Eurozone: Außenhandel erholt sich etwas von Corona-Einbruch

LUXEMBURG - Der Außenhandel der Euroländer hat sich im Mai etwas von dem drastischen Einbruch während der Corona-Krise erholt. Die Ausfuhren seien gegenüber April saisonbereinigt um 7,9 Prozent gestiegen, teilte das Statistikamt Eurostat am Donnerstag in Luxemburg mit. Die Einfuhren legten um 3,2 Prozent zu. Sowohl der Handelsüberschuss mit der restlichen Welt als auch der Handel zwischen den Euroländern legten zu, jedoch von sehr niedrigem Niveau aus.

ROUNDUP/Australien: Höchste Arbeitslosenquote seit mehr als zwei Jahrzehnten

CANBERRA - Die Corona-Pandemie hat die Arbeitslosigkeit in Australien auf den höchsten Stand seit Ende 1998 getrieben. Die Arbeitslosenquote sei im Juni im Vergleich zum Vormonat um 0,3 Prozentpunkte auf 7,4 Prozent gestiegen, teilte die australische Statistikbehörde (ABS) am Donnerstag in Canberra mit. 992 300 Menschen waren demnach arbeitslos - 69 300 mehr als im Monat davor.

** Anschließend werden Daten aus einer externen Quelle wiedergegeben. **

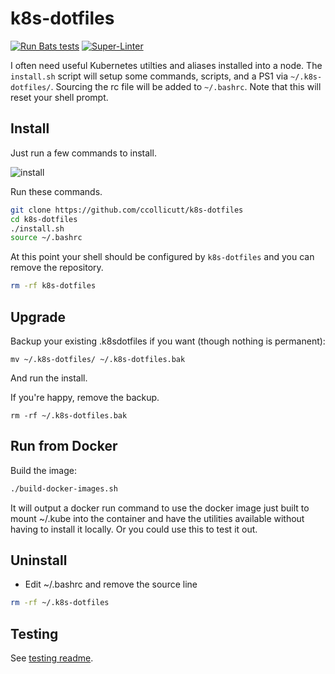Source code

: # k8s-dotfiles

[![Run Bats tests](https://github.com/ccollicutt/k8s-dotfiles/actions/workflows/run.yaml/badge.svg)](https://github.com/ccollicutt/k8s-dotfiles/actions/workflows/run.yaml) [![Super-Linter](https://github.com/ccollicutt/k8s-dotfiles/actions/workflows/superlinter.yaml/badge.svg)](https://github.com/ccollicutt/k8s-dotfiles/actions/workflows/superlinter.yaml)

I often need useful Kubernetes utilties and aliases installed into a node. The `install.sh` script will setup some commands, scripts, and a PS1 via `~/.k8s-dotfiles/`. Sourcing the rc file will be added to `~/.bashrc`. Note that this will reset your shell prompt.

## Install

Just run a few commands to install.

![install](/img/example-install.svg)

Run these commands.

```bash
git clone https://github.com/ccollicutt/k8s-dotfiles
cd k8s-dotfiles
./install.sh
source ~/.bashrc
```

At this point your shell should be configured by `k8s-dotfiles` and you can remove the repository.

```bash
rm -rf k8s-dotfiles
```

## Upgrade

Backup your existing .k8sdotfiles if you want (though nothing is permanent):

```
mv ~/.k8s-dotfiles/ ~/.k8s-dotfiles.bak
```

And run the install.

If you're happy, remove the backup.

```
rm -rf ~/.k8s-dotfiles.bak
```

## Run from Docker

Build the image:

```bash
./build-docker-images.sh
```

It will output a docker run command to use the docker image just built to mount ~/.kube into the container and have the utilities available without having to install it locally. Or you could use this to test it out.

## Uninstall

* Edit ~/.bashrc and remove the source line

```bash
rm -rf ~/.k8s-dotfiles
```

## Testing

See [testing readme](tests/README.md).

Frankreich: Inflation schwächt sich nicht so stark ab wie erwartet

PARIS - In Frankreich hat sich die Inflation im Juni abgeschwächt, aber nicht so stark wie bisher gedacht. Im Jahresvergleich seien die nach europäischer Methode ermittelten Verbraucherpreise (HVPI) um 0,2 Prozent gestiegen, teilte das Statistikamt Insee am Donnerstag nach einer zweiten Schätzung mit. Damit wurde die erste Schätzung nach oben revidiert. In der ersten Erhebung hatte Insee nur eine Inflationsrate von 0,1 Prozent gemeldet und Analysten hatten eine Bestätigung erwartet.

Kundenhinweis:

ROUNDUP: Sie lesen im Konjunktur-Überblick eine Zusammenfassung. Zu diesem Thema gibt es mehrere Meldungen auf dem dpa-AFX Nachrichtendienst.